海の戦記シリーズの空母瑞鶴(ずいかく)。3巻の不沈<戦艦長門>では部外者のレポートみたいな戦記にずっこけましたが、今度は入念な取材による本物の戦記です。ロンドン軍縮条約により保有艦艇の総量を厳しく制限された日本海軍は、自家技術の開発による海軍力整備を望み、初期の艦艇をイギリスなどに発注した後、それをコピーすることで驚くほど短期で軍艦造船のノウハウを吸収しました。主体になったのは川崎造船などの民間企業ですが、海軍が上、民間は下という意識が強く、海軍からの指示による場当たり的な設計変更や期限短縮が頻発する中、一線の技術者たちは夜を日に継いで文字通りの滅私の精神でこれに応え、かくして最新、最強の空母である翔鶴と瑞鶴が完成したのです。
急ぎに急いだ実戦投入は真珠湾の奇襲で大戦果を挙げることに繋がりますが、当初は分の良かった海空戦も、熟練した乗組員の損耗により次第に優位性を失い、やがてアメリカ側の技術革新と圧倒的な物量投入により形勢は逆転します。昭和19年秋にはまともな海空戦をこなすだけの飛行機もなく、待ち構えるアメリカ軍の機動部隊により度重なる攻撃を受け、歴戦の瑞鶴もついにエンガノ岬沖に没します。
この頃にはアメリカ海軍は日本の制空権がないことを見抜いており、戦争初期のようにお互いに攻撃隊を繰り出して艦船を索敵、攻撃し合う戦法を廃していました。圧倒的に優位なレーダーによる索敵で日本の攻撃隊の接近が丸見えだったため、強力なグラマンF6F戦闘機を機動部隊上空に待機させてこれを迎撃し、何とかこれを掻い潜った少数の攻撃機は、新開発のVT信管を装備した対空火器でほぼ完全に殲滅することが可能だったからです。飛行機を失って丸裸になった日本の機動部隊はアメリカ攻撃隊の餌食であり、艦船相互の距離を取って同時に沈められないようにするぐらいしか手がなかったようです。最初から日本の敗北も兵員の戦死も見えている惨めな戦いでした。
海空戦では艦船を攻撃する爆撃機と、より威力の大きい魚雷を搭載する雷撃機、両者を護衛する戦闘機、そして敵機の攻撃から艦船を守る対空火器が入り乱れての戦いとなります。軽快な戦闘機と違って爆撃機は動きが鈍く、重い雷撃機は更に鈍重なため、味方の戦闘機隊なしでは容易に撃墜されてしまいます。戦闘機と熟練した乗員の不足が顕在化するにつれて、日本側爆撃機と雷撃機の未帰還率(ほとんどが撃墜による戦死)は100%近くなり、空母も沈められたため、この時点で戦争の続行は事実上不可能でした。

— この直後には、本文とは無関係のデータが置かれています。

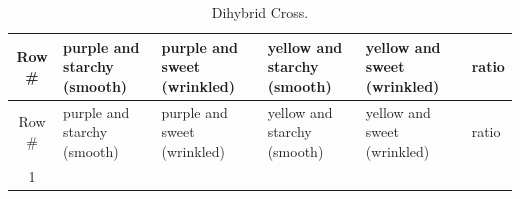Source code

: \documentclass[]{book}
\theoremstyle{definition}
\theoremstyle{definition}
\theoremstyle{definition}
\theoremstyle{remark}
\begin{document}
\begin{longtable}[]{@{}clllll@{}}
\caption{\label{tab:di} Dihybrid Cross.}\tabularnewline
\toprule
\begin{minipage}[b]{0.05\columnwidth}\centering\strut
Row \#\strut
\end{minipage} & \begin{minipage}[b]{0.19\columnwidth}\raggedright\strut
purple and starchy (smooth)\strut
\end{minipage} & \begin{minipage}[b]{0.19\columnwidth}\raggedright\strut
purple and sweet (wrinkled)\strut
\end{minipage} & \begin{minipage}[b]{0.19\columnwidth}\raggedright\strut
yellow and starchy (smooth)\strut
\end{minipage} & \begin{minipage}[b]{0.19\columnwidth}\raggedright\strut
yellow and sweet (wrinkled)\strut
\end{minipage} & \begin{minipage}[b]{0.04\columnwidth}\raggedright\strut
ratio\strut
\end{minipage}\tabularnewline
\midrule
\endfirsthead
\toprule
\begin{minipage}[b]{0.05\columnwidth}\centering\strut
Row \#\strut
\end{minipage} & \begin{minipage}[b]{0.19\columnwidth}\raggedright\strut
purple and starchy (smooth)\strut
\end{minipage} & \begin{minipage}[b]{0.19\columnwidth}\raggedright\strut
purple and sweet (wrinkled)\strut
\end{minipage} & \begin{minipage}[b]{0.19\columnwidth}\raggedright\strut
yellow and starchy (smooth)\strut
\end{minipage} & \begin{minipage}[b]{0.19\columnwidth}\raggedright\strut
yellow and sweet (wrinkled)\strut
\end{minipage} & \begin{minipage}[b]{0.04\columnwidth}\raggedright\strut
ratio\strut
\end{minipage}\tabularnewline
\midrule
\endhead
\begin{minipage}[t]{0.05\columnwidth}\centering\strut
1\strut
\end{minipage} & \begin{minipage}[t]{0.19\columnwidth}\raggedright\strut

\end{minipage}
\end{longtable}
\end{document}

機動部隊を失った後の日本は最悪の手段である特攻を採用し、前途有為の若者を次々に失って得た代償と言えば、全面降伏を1年近く遅らせただけ。為政者の判断の誤りが、最も貴重な国民の生命を失わせたわけです。太平洋戦争の戦記の多くが、二度と戻らなかった多くの若者への鎮魂の意味を持つのは当然のことです。物言わずに戦場に散った人たちの声が少しでも伝わって欲しい、という作者の悲痛な思いが時を越えて伝わります。